Nella guerra forsennata e senza esclusione di colpi che si sta scatenando nel capitalismo mondiale, la borghesia italiana può solo andare a rimorchio, tanto sul terreno sanitario che su quello economico. L’obiettivo di 500mila vaccini al giorno è lontano, per la scarsità di forniture e per l’inefficienza del sistema sanitario e i conflitti di competenza. Tutto è affidato alle misure restrittive, il cui peso si fa sempre più intollerabile. L’unica differenza col governo Conte è che Draghi invece di esternare in prima persona, manda i suoi ministri e commissari a fare proclami e promesse dai teleschermi.
È sempre più chiaro che la difesa della salute può essere solo il risultato di una lotta di massa del movimento operaio, dei giovani, delle donne, una lotta che necessariamente deve avere una dimensione internazionale. Rivendichiamo come misure immediate:
– Abolizione dei brevetti sui vaccini e pubblicazione di tutti i dati, compresi quelli sui rischi collaterali che devono essere conosciuti e valutati.
– Esproprio delle imprese farmaceutiche e massiccio investimento nella produzione di vaccini.
– Piano d’urto per il potenziamento del sistema sanitario, compreso un sistema pubblico e gratuito di tracciamento, tamponi e test sierologici, prevenzione, cura dei casi lievi.
– Congedi Covid con piena copertura salariale per tutte le necessità legate alla pandemia (chiusura scuole, quarantene e isolamento fiduciario, ecc.)
– Controllo dei lavoratori e dei loro rappresentanti su tutti i casi di contagio nelle aziende con potere di fermare del tutto o in parte le attività non essenziali al fine di tracciare e isolare i focolai.

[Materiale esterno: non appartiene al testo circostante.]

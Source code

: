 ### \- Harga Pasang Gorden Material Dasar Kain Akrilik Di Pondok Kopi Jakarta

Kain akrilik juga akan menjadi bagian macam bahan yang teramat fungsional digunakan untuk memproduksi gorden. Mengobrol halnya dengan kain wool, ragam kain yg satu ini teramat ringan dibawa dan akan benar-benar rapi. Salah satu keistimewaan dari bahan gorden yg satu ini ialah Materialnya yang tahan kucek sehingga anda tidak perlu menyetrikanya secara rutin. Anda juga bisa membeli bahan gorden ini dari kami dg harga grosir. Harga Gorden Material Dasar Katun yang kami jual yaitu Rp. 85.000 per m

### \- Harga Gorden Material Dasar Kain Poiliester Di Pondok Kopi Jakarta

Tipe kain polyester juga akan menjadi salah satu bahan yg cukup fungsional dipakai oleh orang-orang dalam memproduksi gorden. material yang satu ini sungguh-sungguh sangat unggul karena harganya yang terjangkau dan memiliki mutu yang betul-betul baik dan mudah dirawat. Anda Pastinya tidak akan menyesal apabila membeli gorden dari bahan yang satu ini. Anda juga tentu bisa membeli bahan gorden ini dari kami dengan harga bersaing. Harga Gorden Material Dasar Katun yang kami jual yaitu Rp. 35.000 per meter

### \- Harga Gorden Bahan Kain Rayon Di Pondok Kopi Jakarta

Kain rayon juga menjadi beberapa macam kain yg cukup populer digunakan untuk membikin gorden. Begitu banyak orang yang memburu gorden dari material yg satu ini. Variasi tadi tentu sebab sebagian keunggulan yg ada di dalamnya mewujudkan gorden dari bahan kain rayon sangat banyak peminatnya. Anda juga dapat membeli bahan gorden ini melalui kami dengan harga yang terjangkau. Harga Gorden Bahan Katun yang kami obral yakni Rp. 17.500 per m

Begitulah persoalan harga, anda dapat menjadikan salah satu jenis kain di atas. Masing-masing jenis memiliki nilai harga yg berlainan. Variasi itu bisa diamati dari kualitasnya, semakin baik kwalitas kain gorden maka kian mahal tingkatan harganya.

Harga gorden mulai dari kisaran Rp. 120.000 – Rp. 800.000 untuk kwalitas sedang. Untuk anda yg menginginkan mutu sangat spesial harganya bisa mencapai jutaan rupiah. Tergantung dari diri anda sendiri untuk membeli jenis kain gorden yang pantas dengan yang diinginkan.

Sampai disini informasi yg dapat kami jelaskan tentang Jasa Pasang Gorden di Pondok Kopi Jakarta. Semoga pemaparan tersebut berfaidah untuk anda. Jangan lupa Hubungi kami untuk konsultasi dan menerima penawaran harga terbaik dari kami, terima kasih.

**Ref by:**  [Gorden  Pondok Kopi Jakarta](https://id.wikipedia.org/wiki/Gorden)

– Nessuna restrizione dei diritti democratici, a partire dal diritto di assemblea nei luoghi di lavoro e di studio, col pretesto dell’emergenza. In ogni contesto le necessarie misure di distanziamento devono rispondere alle reali necessità sanitarie.
La lotta per la salute e la sicurezza è una lotta contro il capitalismo, contro il profitto e contro la borghesia, in Italia e in tutto il mondo.